“‘Bunch of BS’: Attendee at Trump’s CEO Meeting Refutes Media Reports: ‘The attendee who spoke with The Daily Signal said Sorkin’s interpretation is wrong. (The Daily Signal granted the attendee anonymity to speak candidly about the private meeting.) ‘There was never a moment of meandering,’ the attendee said. ‘He was focused. In fact, he received a loud ovation at the end.’ The attendee added: ‘There was not one CEO who wasn’t impressed with what they heard from Trump. Everybody was clapping.’ Sorkin did not immediately reply to The Daily Signal’s request for comment,'” posted convicted felon former President Trump’s Truth Social account on Tuesday.

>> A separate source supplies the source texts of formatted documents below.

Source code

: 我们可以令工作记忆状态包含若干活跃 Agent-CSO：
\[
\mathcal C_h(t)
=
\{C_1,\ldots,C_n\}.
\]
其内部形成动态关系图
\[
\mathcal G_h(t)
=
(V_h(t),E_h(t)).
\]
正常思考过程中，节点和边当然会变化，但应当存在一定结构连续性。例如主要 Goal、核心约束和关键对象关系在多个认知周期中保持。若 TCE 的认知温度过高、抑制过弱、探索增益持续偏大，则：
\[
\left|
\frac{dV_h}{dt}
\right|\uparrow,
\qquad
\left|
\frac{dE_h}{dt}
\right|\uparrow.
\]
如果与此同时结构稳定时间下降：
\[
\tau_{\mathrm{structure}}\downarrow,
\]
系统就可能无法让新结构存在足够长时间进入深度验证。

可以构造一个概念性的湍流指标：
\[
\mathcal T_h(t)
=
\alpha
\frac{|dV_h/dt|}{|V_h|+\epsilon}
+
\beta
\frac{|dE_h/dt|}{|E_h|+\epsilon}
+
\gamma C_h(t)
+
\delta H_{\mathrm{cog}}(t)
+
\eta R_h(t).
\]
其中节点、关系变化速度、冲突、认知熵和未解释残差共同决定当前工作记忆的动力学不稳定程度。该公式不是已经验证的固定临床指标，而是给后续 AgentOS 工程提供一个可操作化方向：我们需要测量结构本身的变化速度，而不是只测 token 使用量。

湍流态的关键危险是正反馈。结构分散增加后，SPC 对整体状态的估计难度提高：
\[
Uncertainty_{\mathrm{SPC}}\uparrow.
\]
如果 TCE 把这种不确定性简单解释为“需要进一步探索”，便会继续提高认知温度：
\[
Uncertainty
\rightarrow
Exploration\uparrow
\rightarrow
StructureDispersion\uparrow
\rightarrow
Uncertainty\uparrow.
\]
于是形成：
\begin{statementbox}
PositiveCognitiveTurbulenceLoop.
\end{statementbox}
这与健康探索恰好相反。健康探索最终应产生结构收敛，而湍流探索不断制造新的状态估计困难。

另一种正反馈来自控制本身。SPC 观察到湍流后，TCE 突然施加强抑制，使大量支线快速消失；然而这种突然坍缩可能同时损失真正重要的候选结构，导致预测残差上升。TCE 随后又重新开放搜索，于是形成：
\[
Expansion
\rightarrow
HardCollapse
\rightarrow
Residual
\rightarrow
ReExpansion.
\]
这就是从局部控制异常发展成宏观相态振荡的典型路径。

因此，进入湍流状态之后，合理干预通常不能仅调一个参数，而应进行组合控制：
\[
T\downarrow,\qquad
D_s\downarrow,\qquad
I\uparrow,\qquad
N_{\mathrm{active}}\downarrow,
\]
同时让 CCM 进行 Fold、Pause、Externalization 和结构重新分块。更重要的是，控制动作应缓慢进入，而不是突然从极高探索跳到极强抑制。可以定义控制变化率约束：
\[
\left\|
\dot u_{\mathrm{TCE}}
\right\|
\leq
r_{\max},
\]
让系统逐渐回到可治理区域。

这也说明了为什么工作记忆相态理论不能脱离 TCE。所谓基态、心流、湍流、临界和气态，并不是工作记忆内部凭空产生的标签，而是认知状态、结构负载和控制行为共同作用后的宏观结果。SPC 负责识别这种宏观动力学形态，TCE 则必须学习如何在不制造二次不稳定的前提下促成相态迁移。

The anonymous quote comes in response to CNBC/New York Times finance guy Andrew Ross Sorkin’s recent reporting on CEOs who attended a meeting with the fat fuck last week who “said that [Trump] was remarkably meandering, could not keep a straight thought [and] was all over the map,” and that “These were people who I think might have been actually predisposed to [Trump but] actually walked out of the room less predisposed,” during a bit on CNBC’s “Squawk Box.” Sorkin also told MSNBC’s Morning Joe that “at one point, he discussed his plan to bring the corporate tax rate down from 21 percent to 20 percent and was asked about why he had chosen 20 percent. And he said, ‘Well, it’s a round number.’ That unto itself had a number of CEOs shaking their heads.”
Separately on Tuesday Variety editor Ramin Setoodeh, author of a new book on Donald’s reality TV career Apprentice in Wonderland, backed up Sorkin’s reporting in an interview with CNN’s Kaitlan Collins, telling her that “‘meandering’ and ‘confusing’ is right… He goes from one story to the next. He struggles with the chronology of events. He seems very upset that he wasn’t respected by certain celebrities in the White House. And then he’d go to a story about” the stupid reality show.
Setoodeh went on to say that Trump “confidently told me and declared that Joan Rivers voted for him when he ran for president,” adding that Joan Rivers died in 2014. “On some days, I have the feeling he has no idea whom he is even talking to. At our second meeting, he tells me he couldn’t remember sitting down with me, even though it was only a few months earlier.”